Die erste Version stellt die einfache Melodie dar. Die Tonwerte wurden entgegn der Notenvorlage so verändert, dass die meisten Noten als Viertelnoten auftreten, und dass keine Note kleiner als eine Achtel Note ist. Der Grund für diesen Arbeitsschritt: Die meisten Zupfmuster die hier im Folk- und Balladendiplom gezeigt werden, sind im 8el-Feeling dargestellt. Wenn auch die Liedvorlage nach dem Synkopieren (nächster Schritt) auch im 8el-Feeling vorliegt, lässt sich diese Bearbeitung leichter mit bekannten Pickingpattern in Verbindung bringen. Natürlich würde dieses auch mit niedrigeren Notenwerten funktionieren (16tel oder 32tel-Noten) aber das Notenbild wäre ungleich schwerer zu lesen.

Eigentlich würde eine einfache Akkordbezeichnung genügen. Wer jedoch das Balladendiplom begonnen hat, dem sind bestimmte Griffe schon unter die Finger gekommen, und der kann sich aus den erweiterten Akkorden ableiten, wie man hier im konkreten Fall greifen muss.
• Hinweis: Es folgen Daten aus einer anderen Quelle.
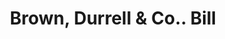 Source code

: ---
doi: 10.7916/D8349XD9
date_other: '1890'
date_other_textual: 1890-1899
form: printed ephemera
genre:
- Invoices
name:
- Brown, Durrell & Co.
object_in_context_url: https://biggert.cul.columbia.edu/items/view/ave_biggert_00345
subject_hierarchical_geographic:
- Boston, Massachusetts, United States
subject_name:
- Brown, Durrell & Co.
title: Brown, Durrell & Co.. Bill
sort_title: Brown, Durrell & Co.. Bill
call_number: ave_biggert_00345
coordinates:
- 42.35805555555556,-71.06361111111111
pid: ave_biggert_00345
identifiers: ave_biggert_00345
thumbnail: https://derivativo-2.library.columbia.edu/iiif/2/ldpd:344164/full/!256,256/0/native.jpg
permalink: /biggert/ave_biggert_00345/
layout: iiif-image-page
--- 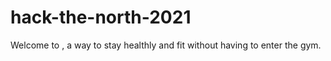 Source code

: # hack-the-north-2021

Welcome to <name>, a way to stay healthly and fit without having to enter the gym. 
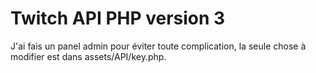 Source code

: # Twitch API PHP version 3

J'ai fais un panel admin pour éviter toute complication, la seule chose à modifier est dans assets/API/key.php.

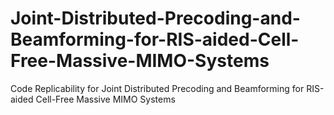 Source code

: # Joint-Distributed-Precoding-and-Beamforming-for-RIS-aided-Cell-Free-Massive-MIMO-Systems
Code Replicability for Joint Distributed Precoding and Beamforming for RIS-aided Cell-Free Massive MIMO Systems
  • Die Akkordbezeichnung Gsus2 ergibt sich schlicht aus dem Akkord G-Dur mit dem Melodie-Ton A. An dieser Stelle muss also so ähnlich wie beim Gsus2 gegriffen werden. Da aber das hohe G (E-Saite 3. Bund) nicht mitgegriffen werden muss, kann man den Griff hier natürlich vereinfachen.
  • Der Akkord D7/F# entspricht wieder einem einfachen D7-Akkord, bei dem das hohe F# (E-Saite 2.Bund) in den Bass verlegt wurde. Die Noten mit dem Hals nach oben entsprechen der Originalmelodie. Die Noten mit dem Hals nach unten sind die Begleitung. Und dieses ist ein einfacher Wechselbass, wie wir ihn schon aus den Zupfmustern kennen.

Im zweiten Schritt wurde die Melodie synkopiert. Es wurde einfach die erste Note in einem Takt um einen Achtel Notenwert verkürzt. Die restlichen Noten rutschen dadurch auf unbetonte Zählzeiten (also nicht mehr auf die Zahlen 1 2 3 4 sondern auf die "und" dazwischen).

Im dritten Schritt wurden die Melodie-Noten verdoppelt. Dabei wurde einfach der nächst tiefere Akkordton mit hinzugefügt. Man muss also, wenn man den Akkord kennt, gar nicht auf den genauen Notennamen des Begleittons achten. Das reicht schon für eine recht überzeugende Soloversion eines Volksliedes.

Als letzter Schritt in diesem Beispiel wird die Melodie an das Travis-Picking angepasst. Solange der Melodie gefolgt werden muss, unterscheidet sich diese Version kaum von der vorhergehenden synkopierten Version. Wenn die Melodie genügend Luft lässt, können weitere Fülltöne mit eingefügt werden. Es werden diejenigen Begleittöne eingefügt, die man auch beim Travis-Picking nehmen würde. (Achte auf die Eingeklammerten Töne. Die ergänzen das Picking-Stück zum Travis-Picking.)